* **STORED DATA**

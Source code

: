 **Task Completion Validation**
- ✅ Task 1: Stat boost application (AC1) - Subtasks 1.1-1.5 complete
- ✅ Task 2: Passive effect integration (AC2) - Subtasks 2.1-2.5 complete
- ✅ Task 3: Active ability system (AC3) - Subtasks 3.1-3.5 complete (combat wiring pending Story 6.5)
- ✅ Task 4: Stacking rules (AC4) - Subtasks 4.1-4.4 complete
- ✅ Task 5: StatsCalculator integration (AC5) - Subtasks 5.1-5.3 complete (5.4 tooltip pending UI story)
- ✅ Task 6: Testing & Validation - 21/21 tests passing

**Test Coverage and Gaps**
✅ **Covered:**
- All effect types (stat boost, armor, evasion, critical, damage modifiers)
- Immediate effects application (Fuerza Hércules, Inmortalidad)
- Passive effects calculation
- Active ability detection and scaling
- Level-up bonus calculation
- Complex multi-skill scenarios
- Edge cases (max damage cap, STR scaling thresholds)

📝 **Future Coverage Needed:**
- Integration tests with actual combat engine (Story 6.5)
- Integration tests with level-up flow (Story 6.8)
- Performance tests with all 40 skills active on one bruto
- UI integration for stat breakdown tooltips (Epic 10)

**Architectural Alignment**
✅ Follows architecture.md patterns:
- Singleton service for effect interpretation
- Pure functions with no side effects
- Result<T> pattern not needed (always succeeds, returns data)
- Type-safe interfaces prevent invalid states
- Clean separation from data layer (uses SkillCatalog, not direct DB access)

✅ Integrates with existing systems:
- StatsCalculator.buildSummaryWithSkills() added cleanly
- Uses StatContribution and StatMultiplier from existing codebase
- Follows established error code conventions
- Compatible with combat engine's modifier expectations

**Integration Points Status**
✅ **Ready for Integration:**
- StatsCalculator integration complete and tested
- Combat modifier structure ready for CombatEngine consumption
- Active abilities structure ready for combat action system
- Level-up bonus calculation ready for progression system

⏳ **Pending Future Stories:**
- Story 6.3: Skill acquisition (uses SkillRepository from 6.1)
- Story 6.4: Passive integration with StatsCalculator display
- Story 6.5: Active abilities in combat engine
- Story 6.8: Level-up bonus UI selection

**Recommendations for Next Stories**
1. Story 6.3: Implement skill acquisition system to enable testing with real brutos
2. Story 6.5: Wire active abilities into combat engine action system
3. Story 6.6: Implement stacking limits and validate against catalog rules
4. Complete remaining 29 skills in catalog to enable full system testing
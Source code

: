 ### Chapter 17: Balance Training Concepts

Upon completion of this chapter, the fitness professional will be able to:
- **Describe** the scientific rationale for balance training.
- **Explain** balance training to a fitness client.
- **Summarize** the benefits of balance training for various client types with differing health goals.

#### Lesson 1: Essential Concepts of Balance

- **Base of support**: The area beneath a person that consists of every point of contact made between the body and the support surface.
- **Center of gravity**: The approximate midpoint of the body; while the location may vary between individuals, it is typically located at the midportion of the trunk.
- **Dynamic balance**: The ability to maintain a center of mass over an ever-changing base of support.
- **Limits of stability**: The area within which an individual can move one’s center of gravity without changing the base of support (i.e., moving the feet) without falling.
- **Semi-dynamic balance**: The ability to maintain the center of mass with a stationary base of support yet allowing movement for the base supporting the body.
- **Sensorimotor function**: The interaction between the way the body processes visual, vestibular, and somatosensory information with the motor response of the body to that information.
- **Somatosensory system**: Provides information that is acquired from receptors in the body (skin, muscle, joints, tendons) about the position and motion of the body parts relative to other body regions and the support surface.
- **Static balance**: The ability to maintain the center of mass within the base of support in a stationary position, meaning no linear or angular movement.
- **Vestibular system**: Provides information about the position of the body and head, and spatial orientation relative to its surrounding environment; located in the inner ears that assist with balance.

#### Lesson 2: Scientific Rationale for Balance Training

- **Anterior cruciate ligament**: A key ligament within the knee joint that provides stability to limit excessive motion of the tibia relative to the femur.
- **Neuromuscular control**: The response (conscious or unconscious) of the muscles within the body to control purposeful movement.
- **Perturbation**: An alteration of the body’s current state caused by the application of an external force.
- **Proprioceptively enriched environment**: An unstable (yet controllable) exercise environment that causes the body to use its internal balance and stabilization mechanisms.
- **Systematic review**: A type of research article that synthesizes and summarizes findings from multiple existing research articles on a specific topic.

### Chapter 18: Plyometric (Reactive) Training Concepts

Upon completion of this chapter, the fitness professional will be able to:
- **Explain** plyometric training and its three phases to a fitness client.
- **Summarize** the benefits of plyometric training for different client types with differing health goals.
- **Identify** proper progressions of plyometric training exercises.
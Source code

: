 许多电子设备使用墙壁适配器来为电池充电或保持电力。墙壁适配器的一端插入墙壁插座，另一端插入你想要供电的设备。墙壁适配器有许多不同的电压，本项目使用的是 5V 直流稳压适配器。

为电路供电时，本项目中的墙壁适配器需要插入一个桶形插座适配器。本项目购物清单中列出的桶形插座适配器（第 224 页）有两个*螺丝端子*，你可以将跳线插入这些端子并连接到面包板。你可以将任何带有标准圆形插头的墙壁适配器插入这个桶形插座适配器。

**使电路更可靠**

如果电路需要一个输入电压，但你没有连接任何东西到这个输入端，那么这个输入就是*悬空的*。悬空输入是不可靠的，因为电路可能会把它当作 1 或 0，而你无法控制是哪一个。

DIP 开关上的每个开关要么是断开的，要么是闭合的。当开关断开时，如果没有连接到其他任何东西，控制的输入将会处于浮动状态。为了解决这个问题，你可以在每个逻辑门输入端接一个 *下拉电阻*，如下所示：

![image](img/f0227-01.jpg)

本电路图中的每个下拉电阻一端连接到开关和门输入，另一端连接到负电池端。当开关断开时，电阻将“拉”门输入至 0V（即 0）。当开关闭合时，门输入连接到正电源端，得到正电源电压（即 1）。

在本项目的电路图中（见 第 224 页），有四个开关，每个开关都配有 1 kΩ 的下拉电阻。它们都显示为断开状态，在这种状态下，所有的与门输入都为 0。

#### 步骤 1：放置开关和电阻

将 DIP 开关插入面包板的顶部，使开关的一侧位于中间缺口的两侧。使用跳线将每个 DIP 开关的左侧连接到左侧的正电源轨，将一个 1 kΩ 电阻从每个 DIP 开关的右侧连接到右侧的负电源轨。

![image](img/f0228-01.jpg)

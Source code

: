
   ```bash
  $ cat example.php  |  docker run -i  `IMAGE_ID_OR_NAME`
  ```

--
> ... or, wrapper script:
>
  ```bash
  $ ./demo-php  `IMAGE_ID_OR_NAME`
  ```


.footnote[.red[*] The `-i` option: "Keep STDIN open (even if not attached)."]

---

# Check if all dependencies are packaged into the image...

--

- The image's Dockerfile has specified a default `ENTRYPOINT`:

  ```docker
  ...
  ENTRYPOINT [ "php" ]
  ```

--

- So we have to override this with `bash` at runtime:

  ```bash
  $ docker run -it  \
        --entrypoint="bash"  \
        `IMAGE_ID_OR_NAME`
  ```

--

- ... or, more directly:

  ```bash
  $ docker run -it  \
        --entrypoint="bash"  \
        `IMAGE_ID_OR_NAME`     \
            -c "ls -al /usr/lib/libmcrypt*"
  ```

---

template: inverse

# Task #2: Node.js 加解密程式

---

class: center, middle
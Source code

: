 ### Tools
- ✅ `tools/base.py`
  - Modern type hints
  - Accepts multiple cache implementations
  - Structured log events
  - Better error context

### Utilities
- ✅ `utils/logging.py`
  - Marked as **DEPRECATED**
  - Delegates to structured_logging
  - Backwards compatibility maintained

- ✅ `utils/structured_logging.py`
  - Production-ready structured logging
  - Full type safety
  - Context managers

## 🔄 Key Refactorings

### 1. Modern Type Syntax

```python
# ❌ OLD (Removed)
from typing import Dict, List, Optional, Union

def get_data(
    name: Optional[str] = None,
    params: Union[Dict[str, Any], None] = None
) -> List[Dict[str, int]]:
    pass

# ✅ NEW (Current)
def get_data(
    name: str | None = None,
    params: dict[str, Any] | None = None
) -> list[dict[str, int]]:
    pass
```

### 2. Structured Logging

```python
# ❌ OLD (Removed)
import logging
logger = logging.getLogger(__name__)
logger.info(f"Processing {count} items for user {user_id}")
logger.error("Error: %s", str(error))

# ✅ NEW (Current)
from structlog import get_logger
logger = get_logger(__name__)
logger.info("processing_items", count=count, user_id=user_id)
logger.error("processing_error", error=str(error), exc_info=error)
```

* **INSTRUCTIONS FOR THE TASK**
Examine the entries and say how many of their lines hold the word "into". No other words should accompany the number.

* **SOLUTION**
2